PROBLEM TO WORK ON. Produce a verbatim transcript of the entries below, excluding pictures.

━━ SUPPLIED RECORDS

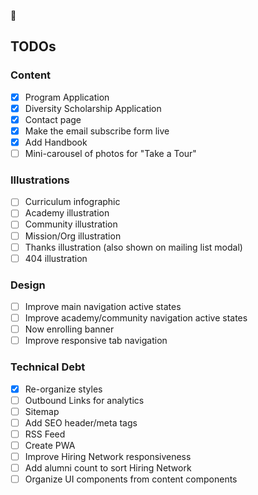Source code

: 💫

## TODOs

### Content

- [x] Program Application
- [x] Diversity Scholarship Application
- [x] Contact page
- [x] Make the email subscribe form live
- [x] Add Handbook
- [ ] Mini-carousel of photos for "Take a Tour"

### Illustrations

- [ ] Curriculum infographic
- [ ] Academy illustration
- [ ] Community illustration
- [ ] Mission/Org illustration
- [ ] Thanks illustration (also shown on mailing list modal)
- [ ] 404 illustration

### Design

- [ ] Improve main navigation active states
- [ ] Improve academy/community navigation active states
- [ ] Now enrolling banner
- [ ] Improve responsive tab navigation

### Technical Debt

- [x] Re-organize styles
- [ ] Outbound Links for analytics
- [ ] Sitemap
- [ ] Add SEO header/meta tags
- [ ] RSS Feed
- [ ] Create PWA
- [ ] Improve Hiring Network responsiveness
- [ ] Add alumni count to sort Hiring Network
- [ ] Organize UI components from content components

━━━━

ANSWER TO THIS PROBLEM.
Source code

: 💫

## TODOs

### Content

- [x] Program Application
- [x] Diversity Scholarship Application
- [x] Contact page
- [x] Make the email subscribe form live
- [x] Add Handbook
- [ ] Mini-carousel of photos for "Take a Tour"

### Illustrations

- [ ] Curriculum infographic
- [ ] Academy illustration
- [ ] Community illustration
- [ ] Mission/Org illustration
- [ ] Thanks illustration (also shown on mailing list modal)
- [ ] 404 illustration

### Design

- [ ] Improve main navigation active states
- [ ] Improve academy/community navigation active states
- [ ] Now enrolling banner
- [ ] Improve responsive tab navigation

### Technical Debt

- [x] Re-organize styles
- [ ] Outbound Links for analytics
- [ ] Sitemap
- [ ] Add SEO header/meta tags
- [ ] RSS Feed
- [ ] Create PWA
- [ ] Improve Hiring Network responsiveness
- [ ] Add alumni count to sort Hiring Network
- [ ] Organize UI components from content components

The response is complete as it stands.